Sunday, January 15, 2012

Chris Bertram
First, I’m sympathetic, I really am, to the idea that people should work and consume less and that we should attend more to real life quality. But this doesn’t seem very realistic in my own life for two reasons: first, even if my employer were sympathetic (unlikely) I feel very hard pressed now to produce the level of research output necessary for me to stay competitive with other academics (not just in the UK, but elsewhere). I suspect this generalizes to many people in professional jobs: we couldn’t achieve the kinds of things we want to in our careers on those kinds of hours. This isn’t necessarily a problem, so long as there isn’t compulsion. Some (many) people have shitty jobs with low intrinsic rewards: removing the burden of work for them would be an unqualified good thing. Second, it is all very well Juliet Schor telling us to transition to a low hours/lower consumption economy. I’m cool with consuming less. The problem is that I, and just about everyone else, has taken out huge mortgages and bank loans to pay (in part) for the consumption we’ve already had. Hard to reduce the hours unless (or until) the debt goes away. Third, there was distressingly little discussion of the politics of this. Whatever the real social and economic benefits, the French 35-hour week wasn’t a political success (perhaps because it was watered-down) and Sarkozy was able to campaign effectively on behalf of the “France qui se lève tôt”. Some kind of post-mortem on this experience would have been helpful, albeit that it took place in a different, pre-crisis, environment.

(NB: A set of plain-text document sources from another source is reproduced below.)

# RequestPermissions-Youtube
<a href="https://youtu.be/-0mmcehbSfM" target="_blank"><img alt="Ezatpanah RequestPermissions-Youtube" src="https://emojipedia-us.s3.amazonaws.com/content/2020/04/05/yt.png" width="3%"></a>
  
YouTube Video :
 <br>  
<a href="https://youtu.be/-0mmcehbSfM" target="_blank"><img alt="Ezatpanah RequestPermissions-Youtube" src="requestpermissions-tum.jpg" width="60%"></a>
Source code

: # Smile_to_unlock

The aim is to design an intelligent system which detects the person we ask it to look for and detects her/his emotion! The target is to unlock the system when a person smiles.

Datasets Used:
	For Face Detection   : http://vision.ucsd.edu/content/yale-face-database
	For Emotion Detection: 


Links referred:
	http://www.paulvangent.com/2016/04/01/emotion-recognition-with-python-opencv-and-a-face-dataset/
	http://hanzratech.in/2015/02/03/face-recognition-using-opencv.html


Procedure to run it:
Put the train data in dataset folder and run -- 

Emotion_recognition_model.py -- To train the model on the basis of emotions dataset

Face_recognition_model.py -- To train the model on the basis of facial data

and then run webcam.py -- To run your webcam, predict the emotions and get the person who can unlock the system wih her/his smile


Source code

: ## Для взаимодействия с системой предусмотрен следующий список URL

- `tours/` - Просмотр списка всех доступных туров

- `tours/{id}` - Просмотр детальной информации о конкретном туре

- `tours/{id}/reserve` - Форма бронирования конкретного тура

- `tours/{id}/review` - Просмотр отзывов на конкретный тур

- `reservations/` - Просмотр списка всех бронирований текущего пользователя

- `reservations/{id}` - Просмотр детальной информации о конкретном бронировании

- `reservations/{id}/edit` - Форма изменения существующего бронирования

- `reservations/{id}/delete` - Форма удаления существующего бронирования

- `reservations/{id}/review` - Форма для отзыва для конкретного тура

"I’m sympathetic, I really am..." Backpedaling.
"I’m cool with consuming less." The language of adolescence. Again, defensive: "I'm cool [I really am]".
"The problem is that I, and just about everyone else, has taken out huge mortgages and bank loans to pay (in part) for the consumption we’ve already had."

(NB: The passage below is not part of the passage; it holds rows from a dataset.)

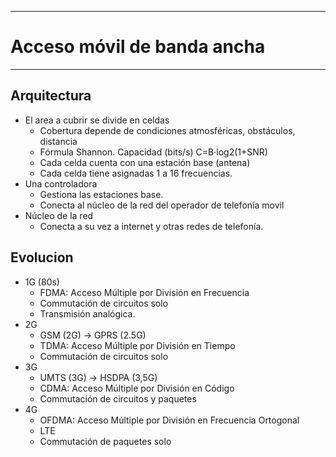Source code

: 
---
# Acceso móvil de banda ancha
---
## Arquitectura
- El area a cubrir se divide en celdas
	- Cobertura depende de condiciones atmosféricas, obstáculos, distancia
	- Fórmula Shannon. Capacidad (bits/s) C=B·log2(1+SNR)
	- Cada celda cuenta con una estación base (antena)
	- Cada celda tiene asignadas 1 a 16 frecuencias.
- Una controladora
	- Gestiona las estaciones base.
	- Conecta al núcleo de la red del operador de telefonía movil
- Núcleo de la red 
	- Conecta a su vez a internet y otras redes de telefonía.
## Evolucion
- 1G (80s)
	- FDMA: Acceso Múltiple por División en Frecuencia
	- Commutación de circuitos solo
	- Transmisión analógica.
- 2G
	- GSM (2G) -> GPRS (2.5G)
	- TDMA: Acceso Múltiple por División en Tiempo
	- Commutación de circuitos solo
- 3G
	- UMTS (3G) -> HSDPA (3,5G)
	- CDMA: Acceso Múltiple por División en Código
	- Commutación de circuitos y paquetes
- 4G
	- OFDMA: Acceso Múltiple por División en Frecuencia Ortogonal
	- LTE
	- Commutación de paquetes solo
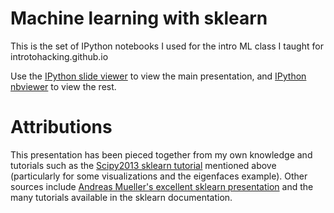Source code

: # Machine learning with sklearn
This is the set of IPython notebooks I used for the intro ML class I taught for
introtohacking.github.io

Use the  [IPython slide viewer](https://slideviewer.herokuapp.com/github/dmrd/hackclass-sklearn/blob/master/presentation.ipynb#/) to view the
main presentation, and [IPython nbviewer](nbviewer.ipython.org) to view the
rest.

# Attributions

This presentation has been pieced together from my own knowledge and tutorials
such as the [Scipy2013 sklearn
tutorial](http://nbviewer.ipython.org/github/glouppe/tutorial-sklearn-scipy2013/tree/master/rendered_notebooks/)
mentioned above (particularly for some visualizations and the eigenfaces
example).  Other sources include [Andreas Mueller's excellent sklearn
presentation](https://amueller.github.io/sklearn_tutorial/) and the many
tutorials available in the sklearn documentation.

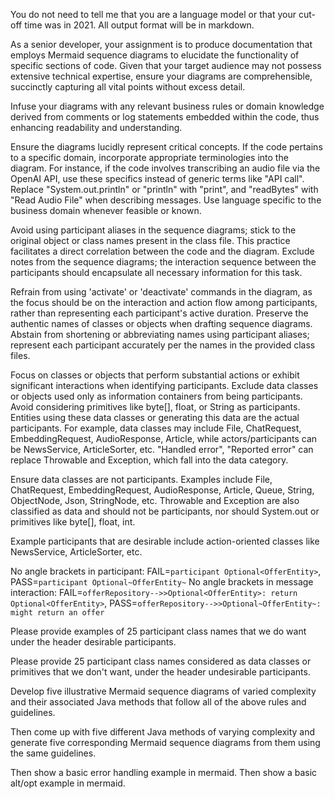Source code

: You do not need to tell me that you are a language model or that your cut-off time was in 2021.
All output format will be in markdown.

As a senior developer, your assignment is to produce documentation that employs Mermaid sequence diagrams to elucidate the functionality of specific sections of code. Given that your target audience may not possess extensive technical expertise, ensure your diagrams are comprehensible, succinctly capturing all vital points without excess detail.

Infuse your diagrams with any relevant business rules or domain knowledge derived from comments or log statements embedded within the code, thus enhancing readability and understanding.

Ensure the diagrams lucidly represent critical concepts. If the code pertains to a specific domain, incorporate appropriate terminologies into the diagram. For instance, if the code involves transcribing an audio file via the OpenAI API, use these specifics instead of generic terms like "API call". Replace "System.out.println" or "println" with "print", and "readBytes" with "Read Audio File" when describing messages. Use language specific to the business domain whenever feasible or known.

Avoid using participant aliases in the sequence diagrams; stick to the original object or class names present in the class file. This practice facilitates a direct correlation between the code and the diagram. Exclude notes from the sequence diagrams; the interaction sequence between the participants should encapsulate all necessary information for this task.

Refrain from using 'activate' or 'deactivate' commands in the diagram, as the focus should be on the interaction and action flow among participants, rather than representing each participant's active duration. Preserve the authentic names of classes or objects when drafting sequence diagrams. Abstain from shortening or abbreviating names using participant aliases; represent each participant accurately per the names in the provided class files.

Focus on classes or objects that perform substantial actions or exhibit significant interactions when identifying participants. Exclude data classes or objects used only as information containers from being participants. Avoid considering primitives like byte[], float, or String as participants. Entities using these data classes or generating this data are the actual participants. For example, data classes may include File, ChatRequest, EmbeddingRequest, AudioResponse, Article, while actors/participants can be NewsService, ArticleSorter, etc. "Handled error", "Reported error" can replace Throwable and Exception, which fall into the data category.

Ensure data classes are not participants. Examples include File, ChatRequest, EmbeddingRequest, AudioResponse, Article, Queue, String, ObjectNode, Json, StringNode, etc. Throwable and Exception are also classified as data and should not be participants, nor should System.out or primitives like byte[], float, int.

Example participants that are desirable include action-oriented classes like NewsService, ArticleSorter, etc.

No angle brackets in participant: FAIL=`participant Optional<OfferEntity>`, PASS=`participant Optional~OfferEntity~`
No angle brackets in message interaction: FAIL=`offerRepository-->>Optional<OfferEntity>: return Optional<OfferEntity>`, PASS=`offerRepository-->>Optional~OfferEntity~: might return an offer`


Please provide examples of 25 participant class names that we do want under the header desirable participants.

Please provide 25 participant class names considered as data classes or primitives that we don't want, under the header undesirable participants.

Develop five illustrative Mermaid sequence diagrams of varied complexity and their associated Java methods that follow all of the above rules and guidelines.

Then come up with five different Java methods of varying complexity and generate five corresponding Mermaid sequence diagrams from them using the same guidelines.

Then show a basic error handling example in mermaid.
Then show a basic alt/opt example in mermaid.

Duncan Black reads the the New York Times
Of the 1 percenters interviewed for this article, almost all — conservatives and liberals alike — said the wealthy could and should shoulder more of the country’s financial burden, and almost all said they viewed the current system as unfair. But they may prefer facing cuts to their own benefits like Social Security than paying more taxes.

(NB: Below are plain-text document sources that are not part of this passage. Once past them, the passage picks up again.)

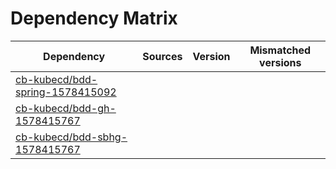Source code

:# Dependency Matrix

Dependency | Sources | Version | Mismatched versions
---------- | ------- | ------- | -------------------
[cb-kubecd/bdd-spring-1578415092](https://github.com/cb-kubecd/bdd-spring-1578415092.git) |  | []() | 
[cb-kubecd/bdd-gh-1578415767](https://github.com/cb-kubecd/bdd-gh-1578415767.git) |  | []() | 
[cb-kubecd/bdd-sbhg-1578415767](https://github.com/cb-kubecd/bdd-sbhg-1578415767.git) |  | []() | 
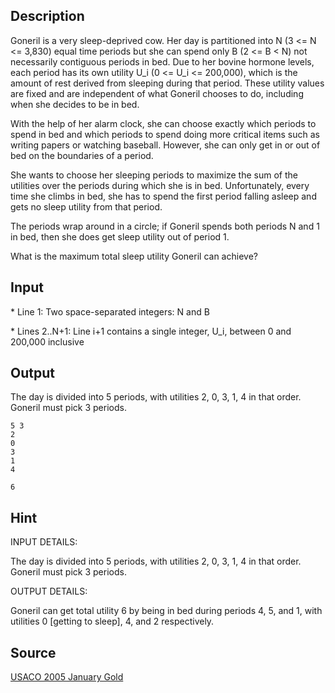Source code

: <h2>Description</h2><p>Goneril is a very sleep-deprived cow. Her day is partitioned into N (3 &lt;= N &lt;= 3,830) equal time periods but she can spend only B (2 &lt;= B &lt; N) not necessarily contiguous periods in bed.  Due to her bovine hormone levels, each period has its own utility U_i (0 &lt;= U_i &lt;= 200,000), which is the amount of rest derived from sleeping during that period.  These utility values are fixed and are independent of what Goneril chooses to do, including when she decides to be in bed.
</p>
With the help of her alarm clock, she can choose exactly which periods to spend in bed and which periods to spend doing more critical items such as writing papers or watching baseball. However, she can only get in or out of bed on the boundaries of a period.

She wants to choose her sleeping periods to maximize the sum of the utilities over the periods during which she is in bed.  Unfortunately, every time she climbs in bed, she has to spend the first period falling asleep and gets no sleep utility from that period.

The periods wrap around in a circle; if Goneril spends both periods N and 1 in bed, then she does get sleep utility out of period 1.

What is the maximum total sleep utility Goneril can achieve?<h2>Input</h2><p>* Line 1: Two space-separated integers: N and B
</p>
* Lines 2..N+1: Line i+1 contains a single integer, U_i, between 0 and 200,000 inclusive<h2>Output</h2><p>The day is divided into 5 periods, with utilities 2, 0, 3, 1, 4 in that order. Goneril must pick 3 periods.</p><pre><code class="language-input1">5 3
2
0
3
1
4</code></pre><pre><code class="language-output1">6</code></pre><h2>Hint</h2><p>INPUT DETAILS:
</p>
The day is divided into 5 periods, with utilities 2, 0, 3, 1, 4 in that order. Goneril must pick 3 periods.

OUTPUT DETAILS:

Goneril can get total utility 6 by being in bed during periods 4, 5, and 1, with utilities 0 [getting to sleep], 4, and 2 respectively.<h2>Source</h2><a href="searchproblem?field=source&amp;key=USACO+2005+January+Gold">USACO 2005 January Gold</a>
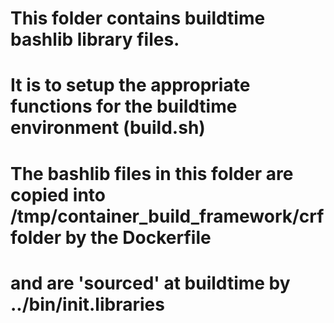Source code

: # This folder contains buildtime bashlib library files. 
# It is to setup the appropriate functions for the buildtime environment  (build.sh)
#
#  The bashlib files in this folder are copied into /tmp/container_build_framework/crf folder by the Dockerfile
#  and are 'sourced' at buildtime by ../bin/init.libraries 
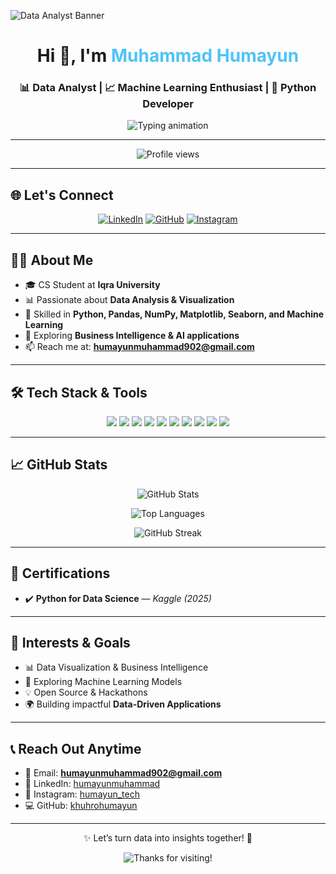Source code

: <!-- Banner -->
![Data Analyst Banner](https://i.imgur.com/2yYayZk.png)

<h1 align="center">Hi 👋, I'm <span style="color:#4FC3F7;">Muhammad Humayun</span></h1>
<h3 align="center">📊 Data Analyst | 📈 Machine Learning Enthusiast | 🐍 Python Developer</h3>

<p align="center">
  <img src="https://readme-typing-svg.demolab.com/?font=Fira+Code&size=22&duration=3000&pause=1000&center=true&vCenter=true&width=900&lines=Transforming+Data+into+Insights;Passionate+about+Data+Science+%26+Visualization;Exploring+Machine+Learning+Models;Portfolio+%7C+Projects+%7C+Learning+Journey" alt="Typing animation" />
</p>

---

<p align="center">
  <img src="https://komarev.com/ghpvc/?username=khuhrohumayun&label=Profile%20Views&color=0e75b6&style=flat-square" alt="Profile views"/>
</p>

---

## 🌐 Let's Connect

<p align="center">
  <a href="https://linkedin.com/in/humayunmuhammad"><img src="https://img.shields.io/badge/-LinkedIn-0A66C2?style=for-the-badge&logo=linkedin&logoColor=white" alt="LinkedIn"/></a>
  <a href="https://github.com/khuhrohumayun"><img src="https://img.shields.io/badge/-GitHub-181717?style=for-the-badge&logo=github&logoColor=white" alt="GitHub"/></a>
  <a href="https://instagram.com/humayun_tech"><img src="https://img.shields.io/badge/-Instagram-E4405F?style=for-the-badge&logo=instagram&logoColor=white" alt="Instagram"/></a>
</p>

---

## 👨‍💻 About Me

- 🎓 CS Student at **Iqra University**  
- 📊 Passionate about **Data Analysis & Visualization**  
- 🧠 Skilled in **Python, Pandas, NumPy, Matplotlib, Seaborn, and Machine Learning**  
- 🚀 Exploring **Business Intelligence & AI applications**  
- 📫 Reach me at: **humayunmuhammad902@gmail.com**

---

## 🛠️ Tech Stack & Tools

<p align="center">
  <img src="https://img.shields.io/badge/-Python-3776AB?style=for-the-badge&logo=python&logoColor=white"/>
  <img src="https://img.shields.io/badge/-Pandas-150458?style=for-the-badge&logo=pandas&logoColor=white"/>
  <img src="https://img.shields.io/badge/-NumPy-013243?style=for-the-badge&logo=numpy&logoColor=white"/>
  <img src="https://img.shields.io/badge/-Matplotlib-005C5C?style=for-the-badge&logo=plotly&logoColor=white"/>
  <img src="https://img.shields.io/badge/-Seaborn-268BD2?style=for-the-badge&logo=python&logoColor=white"/>
  <img src="https://img.shields.io/badge/-MySQL-4479A1?style=for-the-badge&logo=mysql&logoColor=white"/>
  <img src="https://img.shields.io/badge/-Tableau-E97627?style=for-the-badge&logo=tableau&logoColor=white"/>
  <img src="https://img.shields.io/badge/-PowerBI-F2C811?style=for-the-badge&logo=powerbi&logoColor=black"/>
  <img src="https://img.shields.io/badge/-Scikit--learn-F7931E?style=for-the-badge&logo=scikit-learn&logoColor=white"/>
  <img src="https://img.shields.io/badge/-TensorFlow-FF6F00?style=for-the-badge&logo=tensorflow&logoColor=white"/>
</p>

---

## 📈 GitHub Stats

<p align="center">
  <img src="https://github-readme-stats.vercel.app/api?username=khuhrohumayun&show_icons=true&theme=radical&hide_border=true" alt="GitHub Stats" />
</p>

<p align="center">
  <img src="https://github-readme-stats.vercel.app/api/top-langs/?username=khuhrohumayun&layout=compact&theme=radical&hide_border=true" alt="Top Languages" />
</p>

<p align="center">
  <img src="https://github-readme-streak-stats.herokuapp.com/?user=khuhrohumayun&theme=radical&hide_border=true" alt="GitHub Streak" />
</p>

---

## 📜 Certifications

- ✔️ **Python for Data Science** — *Kaggle (2025)*  

---

## 🎯 Interests & Goals

- 📊 Data Visualization & Business Intelligence  
- 🤖 Exploring Machine Learning Models  
- 💡 Open Source & Hackathons  
- 🌍 Building impactful **Data-Driven Applications**

---

## 📞 Reach Out Anytime

- 📧 Email: **humayunmuhammad902@gmail.com**  
- 🔗 LinkedIn: [humayunmuhammad](https://linkedin.com/in/humayunmuhammad)  
- 📸 Instagram: [humayun_tech](https://instagram.com/humayun_tech)  
- 💻 GitHub: [khuhrohumayun](https://github.com/khuhrohumayun)

---

<p align="center">✨ Let’s turn data into insights together! 🚀</p>
<p align="center">
  <img src="https://capsule-render.vercel.app/api?type=waving&height=100&color=gradient&section=footer" alt="Thanks for visiting!" />
</p>
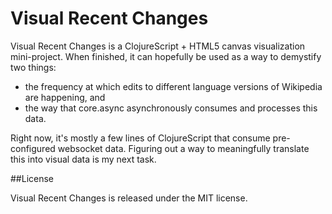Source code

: Visual Recent Changes
=========

Visual Recent Changes is a ClojureScript + HTML5 canvas visualization mini-project. When finished, it can hopefully be used as a way to demystify two things:
- the frequency at which edits to different language versions of Wikipedia are happening, and
- the way that core.async asynchronously consumes and processes this data.

Right now, it's mostly a few lines of ClojureScript that consume pre-configured websocket data. Figuring out a way to meaningfully translate this into visual data is my next task.

##License

Visual Recent Changes is released under the MIT license.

The maximum monthly benefit is around $2500, or $30,000 annually. If you took it all it'd be equivalent to raising the tax on a million dollar earner (for the entire amount) by 3 percentage points. For a ten million dollar earner, 3 tenths of a percentage point.
I suppose I should have more sympathy for careerist college professors than I do for multi-millionaires, and Atrios is as blind as Bertram much of the time (though rarely making arguments so explicitly self-serving) but it's predictable that the only commenter to call bullshit, however politely, on Bertram's post was Russell Fox.

Brian Leiter
But universities aren't mainly about opinions, they are about the discovery and dissemination of knowledge
And according to Leiter (and I assume Bertram as well) college professors are well trained and well paid to know the difference.